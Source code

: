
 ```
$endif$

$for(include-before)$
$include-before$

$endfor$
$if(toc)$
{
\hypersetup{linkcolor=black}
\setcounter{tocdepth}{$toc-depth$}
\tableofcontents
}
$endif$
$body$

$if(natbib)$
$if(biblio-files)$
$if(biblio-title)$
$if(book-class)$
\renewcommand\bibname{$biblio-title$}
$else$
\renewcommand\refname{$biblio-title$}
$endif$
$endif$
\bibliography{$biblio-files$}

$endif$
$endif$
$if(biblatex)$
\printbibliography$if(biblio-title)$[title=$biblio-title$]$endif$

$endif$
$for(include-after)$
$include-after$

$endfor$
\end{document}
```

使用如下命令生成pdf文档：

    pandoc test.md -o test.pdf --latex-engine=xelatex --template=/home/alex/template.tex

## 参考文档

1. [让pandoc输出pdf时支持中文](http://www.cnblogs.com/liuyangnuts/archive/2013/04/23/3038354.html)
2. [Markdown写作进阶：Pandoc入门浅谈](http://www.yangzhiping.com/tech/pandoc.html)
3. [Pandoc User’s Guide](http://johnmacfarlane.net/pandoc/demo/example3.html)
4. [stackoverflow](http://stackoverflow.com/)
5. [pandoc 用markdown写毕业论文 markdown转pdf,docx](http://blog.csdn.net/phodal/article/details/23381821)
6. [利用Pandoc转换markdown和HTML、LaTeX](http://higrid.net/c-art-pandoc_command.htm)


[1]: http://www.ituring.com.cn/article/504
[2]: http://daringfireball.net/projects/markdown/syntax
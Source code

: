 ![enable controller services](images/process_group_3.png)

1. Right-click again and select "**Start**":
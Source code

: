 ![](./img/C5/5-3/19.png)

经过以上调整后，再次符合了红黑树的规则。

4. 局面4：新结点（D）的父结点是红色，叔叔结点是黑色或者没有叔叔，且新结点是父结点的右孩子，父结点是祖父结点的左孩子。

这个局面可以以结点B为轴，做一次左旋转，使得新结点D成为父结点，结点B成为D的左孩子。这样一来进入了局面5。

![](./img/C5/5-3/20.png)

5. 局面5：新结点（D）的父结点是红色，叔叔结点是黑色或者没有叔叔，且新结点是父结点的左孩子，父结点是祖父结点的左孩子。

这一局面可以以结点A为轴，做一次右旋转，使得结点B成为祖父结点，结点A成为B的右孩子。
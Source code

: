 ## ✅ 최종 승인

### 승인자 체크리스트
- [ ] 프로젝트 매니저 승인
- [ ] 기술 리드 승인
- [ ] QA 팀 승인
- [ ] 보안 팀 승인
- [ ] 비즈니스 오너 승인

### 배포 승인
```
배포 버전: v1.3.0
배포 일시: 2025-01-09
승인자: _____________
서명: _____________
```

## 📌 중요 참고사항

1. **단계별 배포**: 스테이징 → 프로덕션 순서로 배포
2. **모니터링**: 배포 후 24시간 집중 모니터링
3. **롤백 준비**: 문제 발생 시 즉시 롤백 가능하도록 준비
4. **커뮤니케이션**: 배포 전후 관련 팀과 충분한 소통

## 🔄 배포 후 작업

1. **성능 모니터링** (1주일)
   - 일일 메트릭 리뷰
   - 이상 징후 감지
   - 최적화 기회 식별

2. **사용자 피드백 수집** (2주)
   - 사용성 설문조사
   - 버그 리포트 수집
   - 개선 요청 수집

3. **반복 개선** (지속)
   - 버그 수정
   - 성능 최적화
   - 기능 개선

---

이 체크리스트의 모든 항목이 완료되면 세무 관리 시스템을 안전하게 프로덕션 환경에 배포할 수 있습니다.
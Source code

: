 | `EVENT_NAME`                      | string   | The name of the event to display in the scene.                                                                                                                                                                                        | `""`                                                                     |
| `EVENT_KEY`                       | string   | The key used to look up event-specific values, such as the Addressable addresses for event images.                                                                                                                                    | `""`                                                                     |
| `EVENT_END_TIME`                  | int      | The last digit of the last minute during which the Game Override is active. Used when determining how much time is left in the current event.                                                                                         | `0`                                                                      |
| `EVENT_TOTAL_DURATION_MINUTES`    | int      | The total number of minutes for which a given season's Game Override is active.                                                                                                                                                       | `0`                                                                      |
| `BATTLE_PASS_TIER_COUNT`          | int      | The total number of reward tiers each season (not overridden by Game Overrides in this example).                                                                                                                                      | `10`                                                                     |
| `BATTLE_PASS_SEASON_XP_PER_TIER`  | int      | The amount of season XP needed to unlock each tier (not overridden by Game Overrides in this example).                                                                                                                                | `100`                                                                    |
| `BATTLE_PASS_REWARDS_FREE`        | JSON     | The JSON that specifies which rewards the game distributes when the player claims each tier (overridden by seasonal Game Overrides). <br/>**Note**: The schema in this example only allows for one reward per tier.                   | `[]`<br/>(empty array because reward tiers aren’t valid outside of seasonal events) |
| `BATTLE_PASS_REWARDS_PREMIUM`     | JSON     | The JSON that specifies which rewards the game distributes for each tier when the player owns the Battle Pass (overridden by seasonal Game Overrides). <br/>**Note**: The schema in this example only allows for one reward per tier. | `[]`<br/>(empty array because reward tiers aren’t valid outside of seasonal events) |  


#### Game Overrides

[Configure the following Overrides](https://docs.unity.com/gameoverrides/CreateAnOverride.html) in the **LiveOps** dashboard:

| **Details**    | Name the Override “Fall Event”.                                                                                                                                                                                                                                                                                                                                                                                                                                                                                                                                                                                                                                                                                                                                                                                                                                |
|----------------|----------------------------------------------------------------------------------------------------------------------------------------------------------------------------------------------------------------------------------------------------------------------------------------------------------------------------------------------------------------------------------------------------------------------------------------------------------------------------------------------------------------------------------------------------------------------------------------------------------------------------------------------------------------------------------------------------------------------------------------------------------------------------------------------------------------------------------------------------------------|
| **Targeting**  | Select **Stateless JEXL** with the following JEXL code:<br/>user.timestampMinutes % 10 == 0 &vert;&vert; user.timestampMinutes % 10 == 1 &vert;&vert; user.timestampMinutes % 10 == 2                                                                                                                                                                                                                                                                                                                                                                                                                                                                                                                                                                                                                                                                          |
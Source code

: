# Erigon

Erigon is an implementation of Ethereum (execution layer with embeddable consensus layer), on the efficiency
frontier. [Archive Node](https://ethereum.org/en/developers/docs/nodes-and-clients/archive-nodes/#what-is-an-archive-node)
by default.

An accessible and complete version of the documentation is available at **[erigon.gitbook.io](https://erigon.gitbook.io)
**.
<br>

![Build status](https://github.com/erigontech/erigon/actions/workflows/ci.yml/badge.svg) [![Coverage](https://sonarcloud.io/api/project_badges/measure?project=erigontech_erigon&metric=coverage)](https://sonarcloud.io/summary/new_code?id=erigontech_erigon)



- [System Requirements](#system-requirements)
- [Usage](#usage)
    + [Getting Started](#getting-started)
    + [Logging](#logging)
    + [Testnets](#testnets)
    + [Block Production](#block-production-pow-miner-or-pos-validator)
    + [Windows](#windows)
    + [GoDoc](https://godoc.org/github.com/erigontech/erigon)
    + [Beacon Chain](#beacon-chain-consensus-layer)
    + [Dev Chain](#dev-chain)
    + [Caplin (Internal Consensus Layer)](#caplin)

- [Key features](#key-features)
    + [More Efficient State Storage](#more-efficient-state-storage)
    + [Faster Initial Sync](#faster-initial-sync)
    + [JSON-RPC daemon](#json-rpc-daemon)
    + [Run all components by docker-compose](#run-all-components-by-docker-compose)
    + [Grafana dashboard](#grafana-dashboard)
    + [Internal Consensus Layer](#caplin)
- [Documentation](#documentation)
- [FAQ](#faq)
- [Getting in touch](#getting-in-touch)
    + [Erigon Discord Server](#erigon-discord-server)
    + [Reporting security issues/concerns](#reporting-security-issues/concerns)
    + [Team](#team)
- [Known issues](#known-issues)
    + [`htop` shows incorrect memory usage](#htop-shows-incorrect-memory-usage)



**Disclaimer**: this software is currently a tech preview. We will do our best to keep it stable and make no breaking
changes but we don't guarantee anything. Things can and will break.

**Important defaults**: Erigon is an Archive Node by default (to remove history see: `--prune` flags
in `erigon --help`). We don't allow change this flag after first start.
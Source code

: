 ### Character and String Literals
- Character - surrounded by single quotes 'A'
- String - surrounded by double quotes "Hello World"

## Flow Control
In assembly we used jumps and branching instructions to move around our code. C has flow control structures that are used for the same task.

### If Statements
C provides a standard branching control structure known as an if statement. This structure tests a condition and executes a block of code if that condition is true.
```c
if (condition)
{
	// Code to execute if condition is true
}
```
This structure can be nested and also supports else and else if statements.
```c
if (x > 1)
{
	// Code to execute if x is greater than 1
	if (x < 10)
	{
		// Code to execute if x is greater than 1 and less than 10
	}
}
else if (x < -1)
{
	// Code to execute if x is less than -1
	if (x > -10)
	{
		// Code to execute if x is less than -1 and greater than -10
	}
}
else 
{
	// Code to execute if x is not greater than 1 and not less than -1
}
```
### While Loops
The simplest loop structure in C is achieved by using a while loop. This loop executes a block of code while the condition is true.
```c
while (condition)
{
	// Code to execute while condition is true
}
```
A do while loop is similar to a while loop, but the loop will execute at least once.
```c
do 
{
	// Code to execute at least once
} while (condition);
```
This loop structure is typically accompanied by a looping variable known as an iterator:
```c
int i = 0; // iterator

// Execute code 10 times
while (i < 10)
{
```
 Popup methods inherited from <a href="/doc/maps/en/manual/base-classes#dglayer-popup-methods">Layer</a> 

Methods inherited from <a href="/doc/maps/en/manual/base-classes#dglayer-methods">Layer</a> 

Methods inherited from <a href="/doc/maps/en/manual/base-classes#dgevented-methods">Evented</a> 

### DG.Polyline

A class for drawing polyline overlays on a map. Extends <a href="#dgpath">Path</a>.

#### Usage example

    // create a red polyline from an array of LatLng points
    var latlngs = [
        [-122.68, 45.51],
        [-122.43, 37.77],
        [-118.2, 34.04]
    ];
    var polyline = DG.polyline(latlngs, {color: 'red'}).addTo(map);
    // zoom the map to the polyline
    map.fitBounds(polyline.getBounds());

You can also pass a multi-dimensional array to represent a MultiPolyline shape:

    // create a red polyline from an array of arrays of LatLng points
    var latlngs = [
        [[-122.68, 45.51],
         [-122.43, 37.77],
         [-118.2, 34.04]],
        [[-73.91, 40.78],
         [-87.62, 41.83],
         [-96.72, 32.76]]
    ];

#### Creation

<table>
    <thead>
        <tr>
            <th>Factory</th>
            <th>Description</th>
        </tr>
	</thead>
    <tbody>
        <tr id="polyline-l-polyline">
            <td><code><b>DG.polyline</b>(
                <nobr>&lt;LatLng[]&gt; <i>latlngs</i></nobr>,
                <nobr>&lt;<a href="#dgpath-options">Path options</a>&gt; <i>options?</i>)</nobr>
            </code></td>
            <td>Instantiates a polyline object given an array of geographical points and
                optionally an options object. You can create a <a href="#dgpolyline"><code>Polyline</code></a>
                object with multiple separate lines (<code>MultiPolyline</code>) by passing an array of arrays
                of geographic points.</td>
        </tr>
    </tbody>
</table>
^^^^^^^^
## Assignment
Beginning with the first line of the listing above, print each line exactly until you have printed the line that contains "3. [Pandoc User’s".

## Result
Source code

:
 ```
$endif$

$for(include-before)$
$include-before$

$endfor$
$if(toc)$
{
\hypersetup{linkcolor=black}
\setcounter{tocdepth}{$toc-depth$}
\tableofcontents
}
$endif$
$body$

$if(natbib)$
$if(biblio-files)$
$if(biblio-title)$
$if(book-class)$
\renewcommand\bibname{$biblio-title$}
$else$
\renewcommand\refname{$biblio-title$}
$endif$
$endif$
\bibliography{$biblio-files$}

$endif$
$endif$
$if(biblatex)$
\printbibliography$if(biblio-title)$[title=$biblio-title$]$endif$

$endif$
$for(include-after)$
$include-after$

$endfor$
\end{document}
```

使用如下命令生成pdf文档：

    pandoc test.md -o test.pdf --latex-engine=xelatex --template=/home/alex/template.tex

## 参考文档

1. [让pandoc输出pdf时支持中文](http://www.cnblogs.com/liuyangnuts/archive/2013/04/23/3038354.html)
2. [Markdown写作进阶：Pandoc入门浅谈](http://www.yangzhiping.com/tech/pandoc.html)
3. [Pandoc User’s Guide](http://johnmacfarlane.net/pandoc/demo/example3.html)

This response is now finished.